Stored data
------------

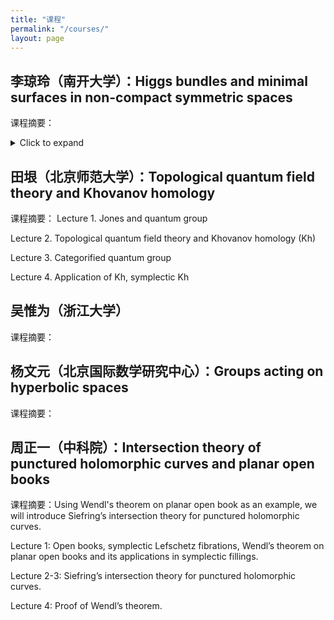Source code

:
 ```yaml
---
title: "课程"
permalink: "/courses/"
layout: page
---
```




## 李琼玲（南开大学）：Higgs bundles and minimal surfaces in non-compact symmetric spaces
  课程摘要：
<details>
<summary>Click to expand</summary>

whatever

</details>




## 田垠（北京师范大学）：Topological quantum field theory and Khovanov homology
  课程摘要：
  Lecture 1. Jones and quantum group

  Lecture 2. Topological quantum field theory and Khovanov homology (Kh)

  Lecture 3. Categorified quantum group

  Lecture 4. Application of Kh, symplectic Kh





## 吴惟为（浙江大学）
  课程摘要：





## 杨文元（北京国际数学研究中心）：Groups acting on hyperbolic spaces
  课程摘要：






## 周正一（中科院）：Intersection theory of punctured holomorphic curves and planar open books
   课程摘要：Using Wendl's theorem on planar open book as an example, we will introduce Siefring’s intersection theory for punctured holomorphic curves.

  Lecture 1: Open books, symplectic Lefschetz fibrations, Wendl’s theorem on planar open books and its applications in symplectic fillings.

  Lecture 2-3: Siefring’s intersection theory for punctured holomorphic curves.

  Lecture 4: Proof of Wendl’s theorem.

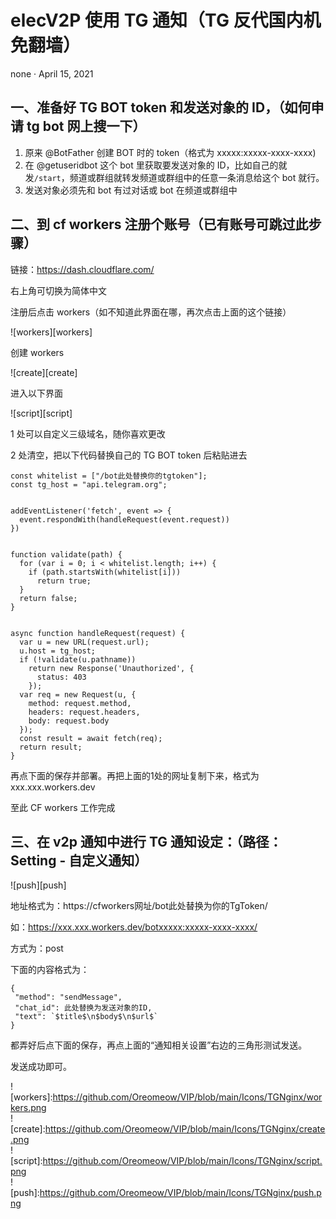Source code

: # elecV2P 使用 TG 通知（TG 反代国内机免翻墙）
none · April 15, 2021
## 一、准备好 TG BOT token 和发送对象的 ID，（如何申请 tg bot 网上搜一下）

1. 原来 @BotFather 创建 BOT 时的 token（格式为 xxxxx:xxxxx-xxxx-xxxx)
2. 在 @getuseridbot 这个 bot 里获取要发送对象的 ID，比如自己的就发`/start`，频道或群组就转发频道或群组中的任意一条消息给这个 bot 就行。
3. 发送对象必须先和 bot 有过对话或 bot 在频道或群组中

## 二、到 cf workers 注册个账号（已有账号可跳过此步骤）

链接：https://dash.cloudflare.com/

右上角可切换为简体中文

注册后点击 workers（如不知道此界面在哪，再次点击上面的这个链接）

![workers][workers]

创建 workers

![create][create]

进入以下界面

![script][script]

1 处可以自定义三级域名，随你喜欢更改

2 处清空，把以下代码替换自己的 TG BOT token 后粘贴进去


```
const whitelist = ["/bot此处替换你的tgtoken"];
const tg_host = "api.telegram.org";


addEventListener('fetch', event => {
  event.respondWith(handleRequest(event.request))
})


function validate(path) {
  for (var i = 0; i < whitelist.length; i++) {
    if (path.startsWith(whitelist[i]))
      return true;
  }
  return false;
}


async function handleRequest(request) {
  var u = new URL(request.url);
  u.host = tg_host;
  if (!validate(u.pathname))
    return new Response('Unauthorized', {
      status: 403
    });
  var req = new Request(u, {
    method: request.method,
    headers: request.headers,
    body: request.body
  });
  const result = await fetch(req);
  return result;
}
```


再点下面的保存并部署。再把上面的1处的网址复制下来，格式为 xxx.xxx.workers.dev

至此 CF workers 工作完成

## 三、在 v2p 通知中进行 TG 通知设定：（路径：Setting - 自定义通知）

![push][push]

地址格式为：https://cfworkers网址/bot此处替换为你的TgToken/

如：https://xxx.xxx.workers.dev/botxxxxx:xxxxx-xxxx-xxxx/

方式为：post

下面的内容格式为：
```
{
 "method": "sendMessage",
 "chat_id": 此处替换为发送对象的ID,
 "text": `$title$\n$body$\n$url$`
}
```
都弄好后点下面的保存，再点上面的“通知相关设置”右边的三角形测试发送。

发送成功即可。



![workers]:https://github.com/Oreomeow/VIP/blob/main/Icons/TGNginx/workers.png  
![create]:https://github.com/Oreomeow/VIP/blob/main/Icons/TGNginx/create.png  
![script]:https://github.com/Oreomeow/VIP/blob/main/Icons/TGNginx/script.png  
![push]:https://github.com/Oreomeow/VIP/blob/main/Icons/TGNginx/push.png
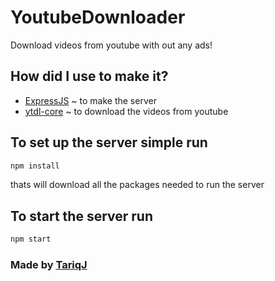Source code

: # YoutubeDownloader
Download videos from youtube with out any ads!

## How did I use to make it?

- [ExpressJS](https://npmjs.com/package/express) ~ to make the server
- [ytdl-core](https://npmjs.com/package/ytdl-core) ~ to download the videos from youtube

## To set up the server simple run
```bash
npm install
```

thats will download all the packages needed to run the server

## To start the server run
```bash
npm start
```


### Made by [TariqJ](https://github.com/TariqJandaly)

------------

### INSTRUCTIONS FOR THE TASK
The lines to copy are those above that contain "Icons".

### OUTPUT BELOW
![workers]:https://github.com/Oreomeow/VIP/blob/main/Icons/TGNginx/workers.png  
![create]:https://github.com/Oreomeow/VIP/blob/main/Icons/TGNginx/create.png  
![script]:https://github.com/Oreomeow/VIP/blob/main/Icons/TGNginx/script.png  
![push]:https://github.com/Oreomeow/VIP/blob/main/Icons/TGNginx/push.png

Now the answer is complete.